Ride the Waves in Ubuntu or Get Me Some Flac

I have been working to create a music server for my local network.  The final goal will be to have a small head-end at my hi-fi where I can play from my music collection at CD quality without keeping my substantial CD collection in my living room.  A bonus to this system is being able to access my entire collection from anywhere I am able to attach to my network.

There are several considerations in building this system and I’d like to talk a bit about my encoding decisions and some solutions I have come across.

First let’s talk about wave files (.wav) because they are basically CD (.cda) equivalents, they are lossless, and they are universally supported.

Drive space is really cheap now.  I can fit my CD collection (more than 600 albums/sets, so maybe 800 actual discs) on a half terabyte drive (500GB), probably.  I’ve encoded a couple hundred discs so far and I’m looking at 131.2GB.

I ran into a bit of a snag in getting my encoding set up on my Ubuntu system.  By default Sound Juicer will try to encode waves at a voice oriented bit rate (22050/mono) while for encoding CD’s you’ll need to set up a profile for a music oriented bit rate (44100/stereo).

How?

I created another profile in Sound Juicer:

  • Open Sound Juicer: Applications —> Sound & Video —> Audio CD Extractor
  • Open the preferences: Edit —> Preferences
  • Click the “Edit Profiles…” button
  • Click the “New” button [name it whatever you’d like—I used “MusicWaves”]
  • Then the “Create” button to close that dialog
  • Select your newly created profile in the “Profiles:” list and click the “Edit” button.
  • For “GStreamer pipeline:” you will enter “audio/x-raw-int,rate=44100,channels=2 ! wavenc name=enc
  • Under “File extension:” use “wav“.
  • Check the “Active?” box or you won’t be able to select it from the drop-down in Sound Juicer.
  • Close that and get to work.

Using this newly created profile (by selecting it in the “Output Format:” drop-down) I was able to create satisfactory waves from from a CD.

If this doesn’t work for you, ask yourself “why did I copy and paste the quotation marks?”

(For the whole story on my encoding waves adventure, see this helpful conversation at the Ubuntu forums.)

So you can now create musical waves in Ubuntu.  How great is that?  Everything will play a wave file and they have the best sound quality.  There is a bit of a problem with running waves.  I don’t mean the size.  They are not compressed and so they take up the same storage space as the CD (700MB or less, depending on the album).  Sure.  That’s true, but you can put together a mirrored TB of storage for a couple hundred dollars.  That’s a lot less than you’d pay for shelves to hold all those CD’s.  The size of the wave files is not a problem today.

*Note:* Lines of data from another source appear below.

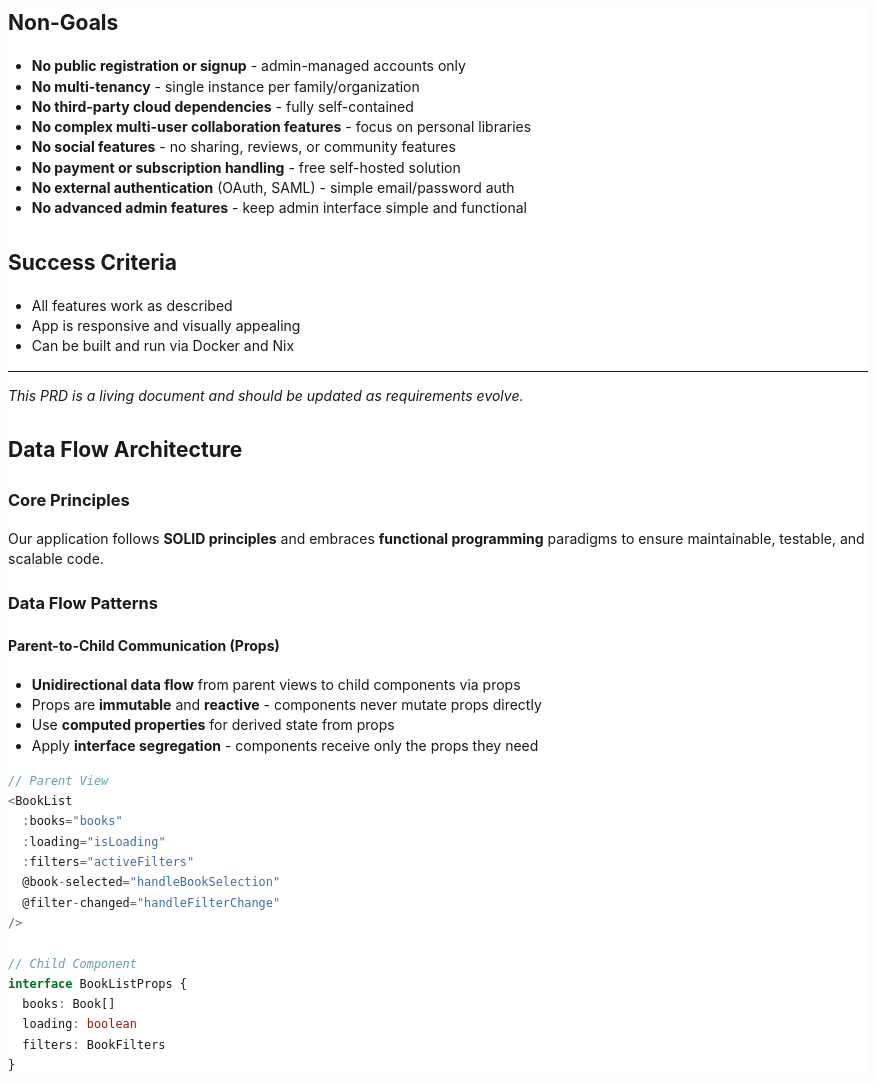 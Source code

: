 ## Non-Goals

- **No public registration or signup** - admin-managed accounts only
- **No multi-tenancy** - single instance per family/organization
- **No third-party cloud dependencies** - fully self-contained
- **No complex multi-user collaboration features** - focus on personal libraries
- **No social features** - no sharing, reviews, or community features
- **No payment or subscription handling** - free self-hosted solution
- **No external authentication** (OAuth, SAML) - simple email/password auth
- **No advanced admin features** - keep admin interface simple and functional

## Success Criteria

- All features work as described
- App is responsive and visually appealing
- Can be built and run via Docker and Nix

---

*This PRD is a living document and should be updated as requirements evolve.*

## Data Flow Architecture

### Core Principles

Our application follows **SOLID principles** and embraces **functional programming** paradigms to ensure maintainable, testable, and scalable code.

### Data Flow Patterns

#### Parent-to-Child Communication (Props)

- **Unidirectional data flow** from parent views to child components via props
- Props are **immutable** and **reactive** - components never mutate props directly
- Use **computed properties** for derived state from props
- Apply **interface segregation** - components receive only the props they need

```typescript
// Parent View
<BookList 
  :books="books" 
  :loading="isLoading" 
  :filters="activeFilters"
  @book-selected="handleBookSelection"
  @filter-changed="handleFilterChange"
/>

// Child Component
interface BookListProps {
  books: Book[]
  loading: boolean
  filters: BookFilters
}
```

But you can’t tag waves using the traditional methods.  Wave files don’t support ID3v2 tags which is what your other formats use (mp3, aac, flac, ogg, wmv, &c).  That’s a bit of a drag.  There is a solution to adding album and artist information to your waves.  You can edit the RIFF headers to add that information.  I’ve heard of Windows software which will do it and there is probably Mac and Linux software too.  It’s a bit of a hack and not really what I want to spend my time doing; the 3000 songs I’ve encoded thus far as waves would each need to be edited—not fun.

What’s a poor boy to do?

I read here about a test to confirm that flac files are truly lossless.  I have now done a listening comparison on my studio equipment (read about my pre-amp/receiver here).  I have concluded that flac files are sonically indistinguishable from wave files.  I’ll be starting my collection ripping over—again.  Fourth time’s a charm, right?

Flac supports ID3v2 tagging.  It is supported by almost everything out there—Apple and Microsoft have their own proprietary formats and shun the flac.  There remains the problem of my iPod.  I can either convert playlists (for the pod) to waves and sync this smaller segment of my collection.  That’s one possibility.  Another is to flash my iPod and run Rockbox instead.

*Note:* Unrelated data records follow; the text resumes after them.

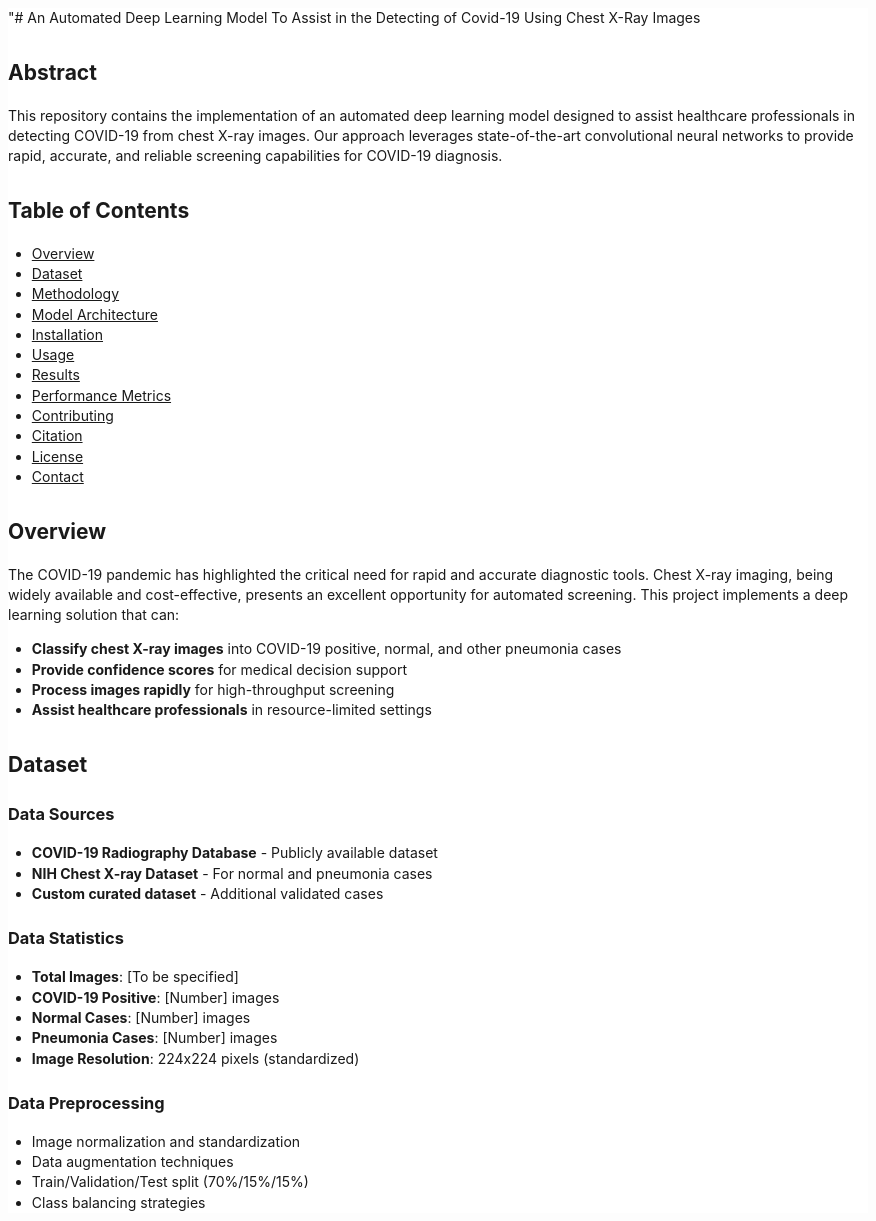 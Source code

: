 "# An Automated Deep Learning Model To Assist in the Detecting of Covid-19 Using Chest X-Ray Images

## Abstract

This repository contains the implementation of an automated deep learning model designed to assist healthcare professionals in detecting COVID-19 from chest X-ray images. Our approach leverages state-of-the-art convolutional neural networks to provide rapid, accurate, and reliable screening capabilities for COVID-19 diagnosis.

## Table of Contents

- [Overview](#overview)
- [Dataset](#dataset)
- [Methodology](#methodology)
- [Model Architecture](#model-architecture)
- [Installation](#installation)
- [Usage](#usage)
- [Results](#results)
- [Performance Metrics](#performance-metrics)
- [Contributing](#contributing)
- [Citation](#citation)
- [License](#license)
- [Contact](#contact)

## Overview

The COVID-19 pandemic has highlighted the critical need for rapid and accurate diagnostic tools. Chest X-ray imaging, being widely available and cost-effective, presents an excellent opportunity for automated screening. This project implements a deep learning solution that can:

- **Classify chest X-ray images** into COVID-19 positive, normal, and other pneumonia cases
- **Provide confidence scores** for medical decision support
- **Process images rapidly** for high-throughput screening
- **Assist healthcare professionals** in resource-limited settings

## Dataset

### Data Sources
- **COVID-19 Radiography Database** - Publicly available dataset
- **NIH Chest X-ray Dataset** - For normal and pneumonia cases
- **Custom curated dataset** - Additional validated cases

### Data Statistics
- **Total Images**: [To be specified]
- **COVID-19 Positive**: [Number] images
- **Normal Cases**: [Number] images
- **Pneumonia Cases**: [Number] images
- **Image Resolution**: 224x224 pixels (standardized)

### Data Preprocessing
- Image normalization and standardization
- Data augmentation techniques
- Train/Validation/Test split (70%/15%/15%)
- Class balancing strategies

What are the limitations of flac?

Well, there really aren’t any.  They provide the same sonic output as waves so there is no loss in audio quality (I have electrostats—I would know).  There are three important detractions: Windows Media Player, iTunes, and iPods.  I will address these in order.  Windows Media Player isn’t interesting to me.  Never has been.  I use iTunes on my Windows machines typically.  For simple playing I often use Classic Media Player or VLC, but they don’t support library control.  However, all of my music listening machines are Ubuntu machines.  My studio machine (Vista) isn’t here for listening to music—it’s for creating it.

I did find this article which purports to give flac support to iTunes (on the Mac).  I can’t tell if this transcodes the flacs into something else (heaven forbid mp3’s) or if it really gives iTunes the codecs to support flac.  If it transcodes then it’s useless.  If it adds the necessary codecs then I would consider it.  I may try this and post again.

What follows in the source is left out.